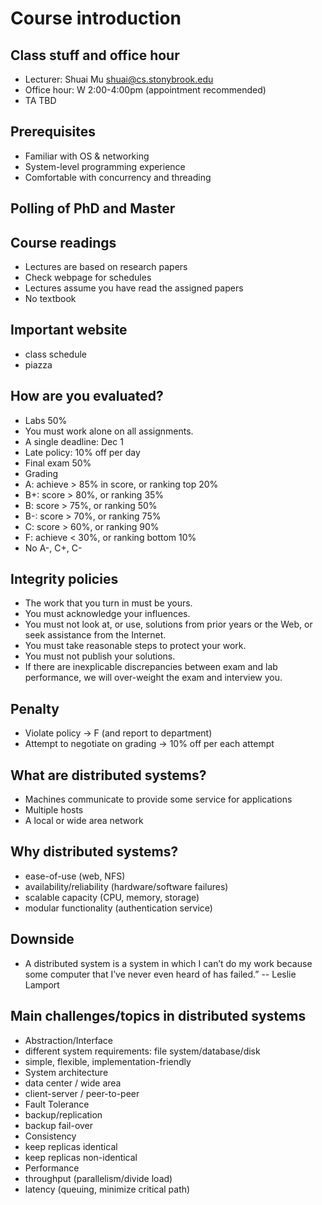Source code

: 

# Course introduction

## Class stuff and office hour

* Lecturer: Shuai Mu shuai@cs.stonybrook.edu
* Office hour: W 2:00-4:00pm (appointment recommended)
* TA TBD

## Prerequisites

* Familiar with OS & networking
* System-level programming experience 
* Comfortable with concurrency and threading

## Polling of PhD and Master 

## Course readings

* Lectures are based on research papers
* Check webpage for schedules
* Lectures assume you have read the assigned papers
* No textbook

## Important website

* class schedule
* piazza 

## How are you evaluated?

* Labs 50% 
 * You must work alone on all assignments.
 * A single deadline: Dec 1
 * Late policy: 10% off per day  
* Final exam 50%
* Grading
 * A: achieve > 85% in score, or ranking top 20% 
 * B+: score > 80%, or ranking 35% 
 * B: score > 75%, or ranking 50% 
 * B-: score > 70%, or ranking 75% 
 * C: score > 60%, or ranking 90%
 * F: achieve < 30%, or ranking bottom 10% 
 * No A-, C+, C-

 
## Integrity policies 

* The work that you turn in must be yours.
* You must acknowledge your influences.
* You must not look at, or use, solutions from prior years or the Web, or seek assistance from the Internet.
* You must take reasonable steps to protect your work.
* You must not publish your solutions.
* If there are inexplicable discrepancies between exam and lab performance, we will over-weight the exam and interview you.

## Penalty
* Violate policy -> F (and report to department) 
* Attempt to negotiate on grading -> 10% off per each attempt 


## What are distributed systems?

* Machines communicate to provide some service for applications
* Multiple hosts
* A local or wide area network

## Why distributed systems?

* ease-of-use (web, NFS)
* availability/reliability (hardware/software failures)
* scalable capacity (CPU, memory, storage)
* modular functionality (authentication service)

## Downside
* A distributed system is a system in which I can’t do my work because some computer that I’ve never even heard of has failed.” -- Leslie Lamport

## Main challenges/topics in distributed systems

* Abstraction/Interface
 * different system requirements: file system/database/disk 
 * simple, flexible, implementation-friendly
* System architecture
 * data center / wide area
 * client-server / peer-to-peer
* Fault Tolerance
 * backup/replication
 * backup fail-over 
* Consistency
 * keep replicas identical
 * keep replicas non-identical
* Performance
 * throughput (parallelism/divide load)
 * latency (queuing, minimize critical path)

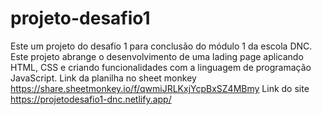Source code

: # projeto-desafio1
Este um projeto do desafio 1 para conclusão do módulo 1 da escola DNC. Este projeto abrange o desenvolvimento de uma lading page aplicando HTML, CSS e criando funcionalidades com a linguagem de programação JavaScript.
Link da planilha no sheet monkey https://share.sheetmonkey.io/f/qwmiJRLKxjYcpBxSZ4MBmy
Link do site https://projetodesafio1-dnc.netlify.app/
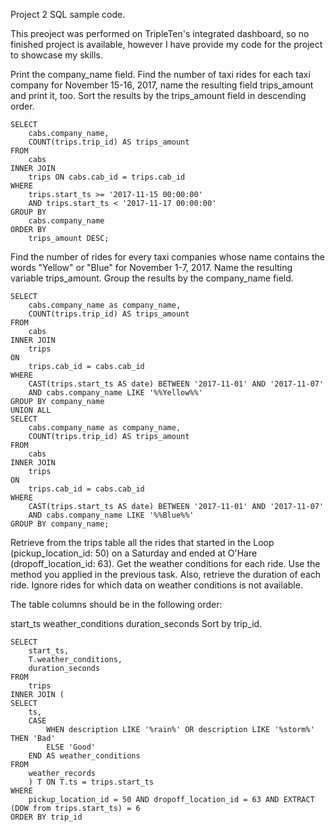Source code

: Project 2 SQL sample code.

This preoject was performed on TripleTen's integrated dashboard, so no finished project is available, however I have provide my code for the project to showcase my skills.

Print the company_name field. Find the number of taxi rides for each taxi company for November 15-16, 2017, name the resulting field trips_amount and print it, too. Sort the results by the trips_amount field in descending order.

	SELECT 
		cabs.company_name,
		COUNT(trips.trip_id) AS trips_amount
	FROM 
		cabs
	INNER JOIN 
		trips ON cabs.cab_id = trips.cab_id
	WHERE 
		trips.start_ts >= '2017-11-15 00:00:00' 
		AND trips.start_ts < '2017-11-17 00:00:00'
	GROUP BY 
		cabs.company_name
	ORDER BY 
		trips_amount DESC;

Find the number of rides for every taxi companies whose name contains the words "Yellow" or "Blue" for November 1-7, 2017. Name the resulting variable trips_amount. Group the results by the company_name field.

	SELECT
		cabs.company_name as company_name,
		COUNT(trips.trip_id) AS trips_amount
	FROM 
		cabs
	INNER JOIN 
		trips 
	ON 
		trips.cab_id = cabs.cab_id
	WHERE 
		CAST(trips.start_ts AS date) BETWEEN '2017-11-01' AND '2017-11-07'
		AND cabs.company_name LIKE '%%Yellow%%'
	GROUP BY company_name
	UNION ALL
	SELECT
		cabs.company_name as company_name,
		COUNT(trips.trip_id) AS trips_amount
	FROM 
		cabs
	INNER JOIN 
		trips 
	ON 
		trips.cab_id = cabs.cab_id
	WHERE 
		CAST(trips.start_ts AS date) BETWEEN '2017-11-01' AND '2017-11-07'
		AND cabs.company_name LIKE '%%Blue%%'
	GROUP BY company_name;

Retrieve from the trips table all the rides that started in the Loop (pickup_location_id: 50) on a Saturday and ended at O'Hare (dropoff_location_id: 63). Get the weather conditions for each ride. Use the method you applied in the previous task. Also, retrieve the duration of each ride. Ignore rides for which data on weather conditions is not available.

The table columns should be in the following order:

start_ts
weather_conditions
duration_seconds
Sort by trip_id.


	SELECT
		start_ts,
		T.weather_conditions,
		duration_seconds
	FROM 
		trips
	INNER JOIN (
    SELECT
        ts,
        CASE
            WHEN description LIKE '%rain%' OR description LIKE '%storm%' THEN 'Bad'
            ELSE 'Good'
        END AS weather_conditions
    FROM 
        weather_records          
		) T ON T.ts = trips.start_ts
	WHERE 
		pickup_location_id = 50 AND dropoff_location_id = 63 AND EXTRACT (DOW from trips.start_ts) = 6
	ORDER BY trip_id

********

What to produce:
Would you please write out, exactly and with no other lines, the stretch of the listing above from the line containing "## Course readings" through the line containing "on all assignments."?

Final answer:
## Course readings

* Lectures are based on research papers
* Check webpage for schedules
* Lectures assume you have read the assigned papers
* No textbook

## Important website

* class schedule
* piazza 

## How are you evaluated?

* Labs 50% 
 * You must work alone on all assignments.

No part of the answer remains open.